== Segment start ==

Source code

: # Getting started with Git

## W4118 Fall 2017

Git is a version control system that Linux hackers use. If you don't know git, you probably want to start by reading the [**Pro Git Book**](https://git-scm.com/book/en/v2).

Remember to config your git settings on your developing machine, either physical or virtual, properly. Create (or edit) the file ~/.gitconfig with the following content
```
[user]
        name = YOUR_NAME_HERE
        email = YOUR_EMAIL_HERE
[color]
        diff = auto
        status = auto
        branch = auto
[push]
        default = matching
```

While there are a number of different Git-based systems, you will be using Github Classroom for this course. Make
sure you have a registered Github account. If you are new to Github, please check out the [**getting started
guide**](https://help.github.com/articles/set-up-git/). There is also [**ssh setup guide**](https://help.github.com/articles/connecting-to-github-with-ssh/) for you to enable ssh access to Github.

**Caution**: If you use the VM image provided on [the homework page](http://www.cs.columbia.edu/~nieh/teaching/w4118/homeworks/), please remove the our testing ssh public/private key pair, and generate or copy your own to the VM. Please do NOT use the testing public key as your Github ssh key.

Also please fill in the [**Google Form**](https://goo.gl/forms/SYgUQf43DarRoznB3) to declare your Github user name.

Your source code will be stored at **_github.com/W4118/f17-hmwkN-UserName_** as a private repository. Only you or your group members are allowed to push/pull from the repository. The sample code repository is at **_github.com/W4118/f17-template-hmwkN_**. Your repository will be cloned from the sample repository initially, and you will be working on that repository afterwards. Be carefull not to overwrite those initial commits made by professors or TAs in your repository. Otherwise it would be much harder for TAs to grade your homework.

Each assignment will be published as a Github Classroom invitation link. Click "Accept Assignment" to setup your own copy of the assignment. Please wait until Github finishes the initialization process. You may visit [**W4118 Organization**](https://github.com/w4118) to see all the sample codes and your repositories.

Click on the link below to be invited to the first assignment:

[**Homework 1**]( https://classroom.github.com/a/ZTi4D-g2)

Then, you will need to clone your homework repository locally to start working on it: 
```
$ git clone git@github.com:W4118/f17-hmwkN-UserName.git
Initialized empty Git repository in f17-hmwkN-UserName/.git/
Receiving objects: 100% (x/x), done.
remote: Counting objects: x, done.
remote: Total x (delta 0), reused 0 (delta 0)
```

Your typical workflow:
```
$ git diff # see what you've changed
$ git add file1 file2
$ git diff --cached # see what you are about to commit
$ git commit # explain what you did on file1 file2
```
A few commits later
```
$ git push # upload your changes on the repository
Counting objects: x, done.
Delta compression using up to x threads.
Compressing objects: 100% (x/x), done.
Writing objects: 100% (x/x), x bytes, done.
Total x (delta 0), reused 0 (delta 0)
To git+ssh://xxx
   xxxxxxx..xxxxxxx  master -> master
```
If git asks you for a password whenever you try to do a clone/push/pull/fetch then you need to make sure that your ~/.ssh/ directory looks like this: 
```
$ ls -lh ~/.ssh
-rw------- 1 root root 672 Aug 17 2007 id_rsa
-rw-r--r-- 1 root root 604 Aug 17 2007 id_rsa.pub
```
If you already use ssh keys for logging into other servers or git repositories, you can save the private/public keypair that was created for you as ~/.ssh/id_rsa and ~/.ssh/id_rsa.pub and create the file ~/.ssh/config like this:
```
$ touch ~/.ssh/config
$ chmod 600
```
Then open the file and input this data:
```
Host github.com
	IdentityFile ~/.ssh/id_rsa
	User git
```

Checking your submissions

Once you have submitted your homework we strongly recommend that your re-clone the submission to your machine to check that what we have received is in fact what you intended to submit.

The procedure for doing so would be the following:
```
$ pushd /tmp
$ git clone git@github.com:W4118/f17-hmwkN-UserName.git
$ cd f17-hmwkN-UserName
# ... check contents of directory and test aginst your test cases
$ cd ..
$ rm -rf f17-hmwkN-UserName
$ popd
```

== Segment end ==
== Segment start ==

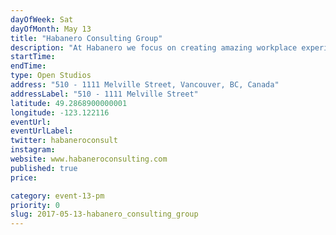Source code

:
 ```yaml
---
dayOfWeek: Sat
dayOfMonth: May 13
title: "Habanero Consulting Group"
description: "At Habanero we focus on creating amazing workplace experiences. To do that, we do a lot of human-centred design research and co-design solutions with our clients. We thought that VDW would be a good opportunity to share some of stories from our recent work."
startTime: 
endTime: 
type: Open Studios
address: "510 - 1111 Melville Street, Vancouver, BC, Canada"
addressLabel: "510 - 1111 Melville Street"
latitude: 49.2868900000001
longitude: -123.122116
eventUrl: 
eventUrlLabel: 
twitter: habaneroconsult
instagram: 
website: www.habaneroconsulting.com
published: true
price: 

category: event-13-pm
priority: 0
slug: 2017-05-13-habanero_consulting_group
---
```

== Segment end ==

[Work instructions] Every line of the entries above that holds "sure" should be copied out.

[Response to the task]
sure you have a registered Github account. If you are new to Github, please check out the [**getting started
If git asks you for a password whenever you try to do a clone/push/pull/fetch then you need to make sure that your ~/.ssh/ directory looks like this: 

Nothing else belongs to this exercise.